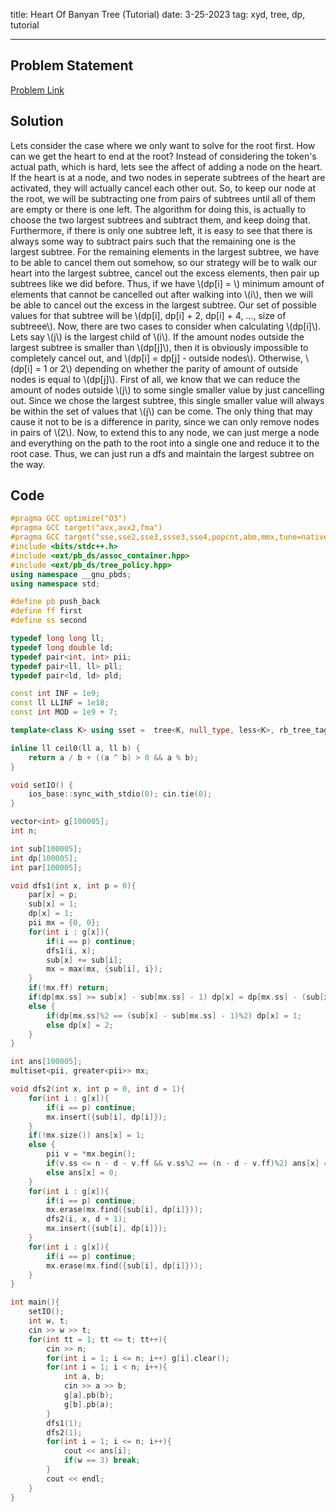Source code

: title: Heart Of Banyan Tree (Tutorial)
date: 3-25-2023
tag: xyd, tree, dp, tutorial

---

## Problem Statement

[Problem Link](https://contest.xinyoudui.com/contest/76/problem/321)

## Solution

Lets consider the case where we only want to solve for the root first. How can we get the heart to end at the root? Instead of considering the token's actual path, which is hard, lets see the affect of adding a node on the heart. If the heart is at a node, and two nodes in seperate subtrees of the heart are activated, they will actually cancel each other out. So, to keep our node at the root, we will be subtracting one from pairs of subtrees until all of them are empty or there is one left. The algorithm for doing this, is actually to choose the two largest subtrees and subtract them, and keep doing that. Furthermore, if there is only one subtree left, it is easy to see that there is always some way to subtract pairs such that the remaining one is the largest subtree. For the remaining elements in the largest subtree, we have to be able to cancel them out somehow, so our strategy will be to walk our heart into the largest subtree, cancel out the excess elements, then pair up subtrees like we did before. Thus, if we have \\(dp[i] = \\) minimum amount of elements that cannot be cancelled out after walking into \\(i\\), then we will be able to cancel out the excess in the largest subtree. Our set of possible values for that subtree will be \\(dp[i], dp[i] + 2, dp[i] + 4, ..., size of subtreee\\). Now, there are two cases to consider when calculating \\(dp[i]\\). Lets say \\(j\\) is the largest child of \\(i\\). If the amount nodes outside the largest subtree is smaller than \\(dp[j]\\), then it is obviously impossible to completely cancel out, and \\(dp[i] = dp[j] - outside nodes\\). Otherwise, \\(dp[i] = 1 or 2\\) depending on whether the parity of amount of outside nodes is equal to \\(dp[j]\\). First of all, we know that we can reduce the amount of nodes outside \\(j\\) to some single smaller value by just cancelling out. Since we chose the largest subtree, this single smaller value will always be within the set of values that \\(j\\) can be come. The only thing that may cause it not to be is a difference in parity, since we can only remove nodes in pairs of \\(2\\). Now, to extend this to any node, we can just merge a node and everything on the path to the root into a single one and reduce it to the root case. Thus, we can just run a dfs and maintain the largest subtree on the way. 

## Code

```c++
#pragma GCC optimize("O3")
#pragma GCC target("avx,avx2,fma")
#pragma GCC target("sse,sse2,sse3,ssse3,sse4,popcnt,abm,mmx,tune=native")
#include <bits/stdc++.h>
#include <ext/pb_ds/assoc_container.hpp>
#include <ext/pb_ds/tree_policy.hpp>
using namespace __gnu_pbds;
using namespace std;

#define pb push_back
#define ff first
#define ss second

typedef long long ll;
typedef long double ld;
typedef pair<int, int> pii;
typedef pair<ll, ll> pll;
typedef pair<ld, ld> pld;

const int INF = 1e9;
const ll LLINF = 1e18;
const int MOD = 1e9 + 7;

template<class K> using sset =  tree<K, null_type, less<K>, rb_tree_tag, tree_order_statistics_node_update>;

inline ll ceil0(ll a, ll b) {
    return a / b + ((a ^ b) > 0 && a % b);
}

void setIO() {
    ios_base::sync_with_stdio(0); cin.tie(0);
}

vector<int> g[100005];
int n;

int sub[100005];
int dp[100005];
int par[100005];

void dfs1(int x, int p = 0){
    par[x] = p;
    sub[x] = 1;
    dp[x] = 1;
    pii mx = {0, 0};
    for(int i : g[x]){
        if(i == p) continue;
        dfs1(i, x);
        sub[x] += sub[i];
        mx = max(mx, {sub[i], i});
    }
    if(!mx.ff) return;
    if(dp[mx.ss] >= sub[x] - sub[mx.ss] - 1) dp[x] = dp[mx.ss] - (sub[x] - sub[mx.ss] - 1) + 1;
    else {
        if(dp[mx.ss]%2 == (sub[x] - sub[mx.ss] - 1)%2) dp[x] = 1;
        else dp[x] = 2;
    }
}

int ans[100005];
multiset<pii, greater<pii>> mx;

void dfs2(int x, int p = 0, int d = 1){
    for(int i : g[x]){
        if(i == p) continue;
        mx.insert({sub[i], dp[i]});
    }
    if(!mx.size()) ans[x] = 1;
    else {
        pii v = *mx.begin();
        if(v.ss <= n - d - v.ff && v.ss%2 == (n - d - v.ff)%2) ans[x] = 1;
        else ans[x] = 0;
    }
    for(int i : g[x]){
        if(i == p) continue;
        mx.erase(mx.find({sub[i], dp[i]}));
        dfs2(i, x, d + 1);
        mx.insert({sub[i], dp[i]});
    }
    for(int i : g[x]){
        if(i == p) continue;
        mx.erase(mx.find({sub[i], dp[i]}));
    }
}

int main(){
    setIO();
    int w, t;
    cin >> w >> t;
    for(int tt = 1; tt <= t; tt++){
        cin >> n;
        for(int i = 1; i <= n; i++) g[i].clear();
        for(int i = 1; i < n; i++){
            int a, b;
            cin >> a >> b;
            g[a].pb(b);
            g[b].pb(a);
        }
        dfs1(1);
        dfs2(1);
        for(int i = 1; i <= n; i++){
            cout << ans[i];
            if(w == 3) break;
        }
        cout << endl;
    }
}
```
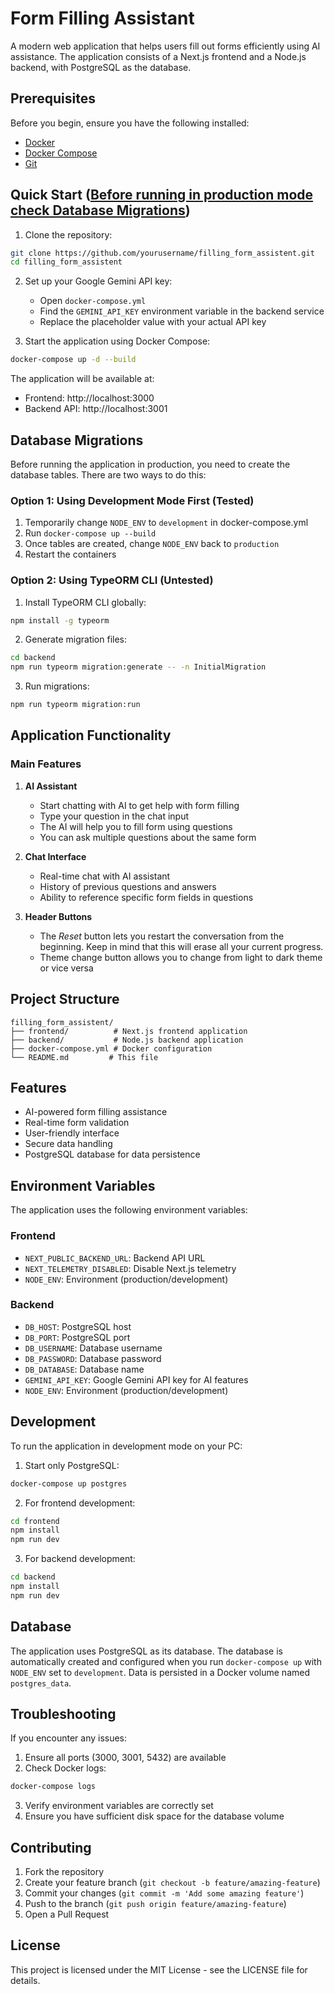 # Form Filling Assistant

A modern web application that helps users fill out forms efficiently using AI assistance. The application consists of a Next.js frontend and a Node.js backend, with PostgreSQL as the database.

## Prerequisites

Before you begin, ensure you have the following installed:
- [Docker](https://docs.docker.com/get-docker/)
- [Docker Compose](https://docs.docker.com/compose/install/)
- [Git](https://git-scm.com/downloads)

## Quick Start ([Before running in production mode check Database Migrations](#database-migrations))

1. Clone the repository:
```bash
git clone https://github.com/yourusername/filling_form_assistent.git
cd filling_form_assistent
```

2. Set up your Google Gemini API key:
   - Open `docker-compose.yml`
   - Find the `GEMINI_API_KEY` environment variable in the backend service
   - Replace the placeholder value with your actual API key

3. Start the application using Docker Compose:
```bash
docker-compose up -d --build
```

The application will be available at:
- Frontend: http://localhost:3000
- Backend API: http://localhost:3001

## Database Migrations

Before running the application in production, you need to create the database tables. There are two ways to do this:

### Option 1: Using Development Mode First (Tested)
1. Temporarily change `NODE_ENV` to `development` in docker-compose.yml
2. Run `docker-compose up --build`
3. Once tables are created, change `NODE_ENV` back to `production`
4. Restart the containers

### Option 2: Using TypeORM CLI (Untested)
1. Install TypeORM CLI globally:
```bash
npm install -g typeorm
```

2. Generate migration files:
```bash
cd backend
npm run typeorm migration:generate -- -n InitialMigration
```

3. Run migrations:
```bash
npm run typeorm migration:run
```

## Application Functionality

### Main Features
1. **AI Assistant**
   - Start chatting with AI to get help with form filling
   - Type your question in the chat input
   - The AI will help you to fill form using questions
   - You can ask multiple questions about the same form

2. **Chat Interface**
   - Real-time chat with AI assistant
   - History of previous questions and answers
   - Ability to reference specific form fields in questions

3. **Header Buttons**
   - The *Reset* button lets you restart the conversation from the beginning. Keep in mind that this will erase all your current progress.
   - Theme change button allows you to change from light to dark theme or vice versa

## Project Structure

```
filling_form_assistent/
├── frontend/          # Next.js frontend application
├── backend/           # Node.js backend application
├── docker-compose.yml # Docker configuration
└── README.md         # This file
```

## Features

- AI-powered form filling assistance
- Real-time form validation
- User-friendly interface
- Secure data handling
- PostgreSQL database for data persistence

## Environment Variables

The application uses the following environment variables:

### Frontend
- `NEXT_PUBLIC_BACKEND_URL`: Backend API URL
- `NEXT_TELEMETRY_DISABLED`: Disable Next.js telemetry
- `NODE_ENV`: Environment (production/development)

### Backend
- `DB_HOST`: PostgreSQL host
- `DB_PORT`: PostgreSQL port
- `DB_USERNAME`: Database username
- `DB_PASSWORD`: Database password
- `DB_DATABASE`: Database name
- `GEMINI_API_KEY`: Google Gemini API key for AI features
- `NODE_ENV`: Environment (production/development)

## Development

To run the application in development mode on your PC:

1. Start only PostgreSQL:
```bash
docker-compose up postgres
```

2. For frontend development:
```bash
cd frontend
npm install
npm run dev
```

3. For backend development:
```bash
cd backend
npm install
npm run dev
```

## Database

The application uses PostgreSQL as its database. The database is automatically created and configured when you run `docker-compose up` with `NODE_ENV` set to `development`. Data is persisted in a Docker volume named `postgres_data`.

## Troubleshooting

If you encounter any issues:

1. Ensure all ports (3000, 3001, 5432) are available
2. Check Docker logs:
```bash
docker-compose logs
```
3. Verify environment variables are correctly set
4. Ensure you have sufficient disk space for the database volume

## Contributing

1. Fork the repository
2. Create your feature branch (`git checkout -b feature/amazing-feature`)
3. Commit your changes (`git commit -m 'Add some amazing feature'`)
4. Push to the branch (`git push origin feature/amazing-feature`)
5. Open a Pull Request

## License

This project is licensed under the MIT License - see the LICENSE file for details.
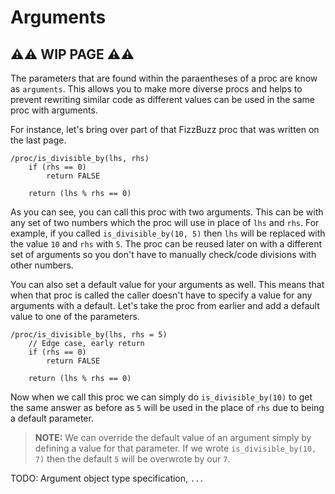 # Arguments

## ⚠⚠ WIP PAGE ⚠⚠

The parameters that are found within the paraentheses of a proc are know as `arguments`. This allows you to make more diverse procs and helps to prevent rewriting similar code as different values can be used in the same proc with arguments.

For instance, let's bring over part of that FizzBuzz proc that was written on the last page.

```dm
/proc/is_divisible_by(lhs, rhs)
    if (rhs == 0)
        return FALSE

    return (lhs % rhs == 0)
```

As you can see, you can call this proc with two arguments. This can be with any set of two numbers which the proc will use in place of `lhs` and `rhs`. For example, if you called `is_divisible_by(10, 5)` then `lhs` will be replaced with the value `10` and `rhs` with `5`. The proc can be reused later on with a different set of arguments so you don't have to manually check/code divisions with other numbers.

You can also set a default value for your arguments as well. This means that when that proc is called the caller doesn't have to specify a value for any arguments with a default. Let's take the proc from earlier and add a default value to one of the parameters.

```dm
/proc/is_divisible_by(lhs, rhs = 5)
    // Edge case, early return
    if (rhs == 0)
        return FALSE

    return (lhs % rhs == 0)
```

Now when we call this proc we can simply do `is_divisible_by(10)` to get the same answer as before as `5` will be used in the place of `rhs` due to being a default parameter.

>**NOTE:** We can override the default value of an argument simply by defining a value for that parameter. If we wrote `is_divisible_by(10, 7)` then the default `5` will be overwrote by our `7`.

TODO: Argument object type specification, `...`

__________________________________________________

Required action: Gather each line of the records holding the string "const".

Written solution:
const int INF = 1e9;
const ll LLINF = 1e18;
const int MOD = 1e9 + 7;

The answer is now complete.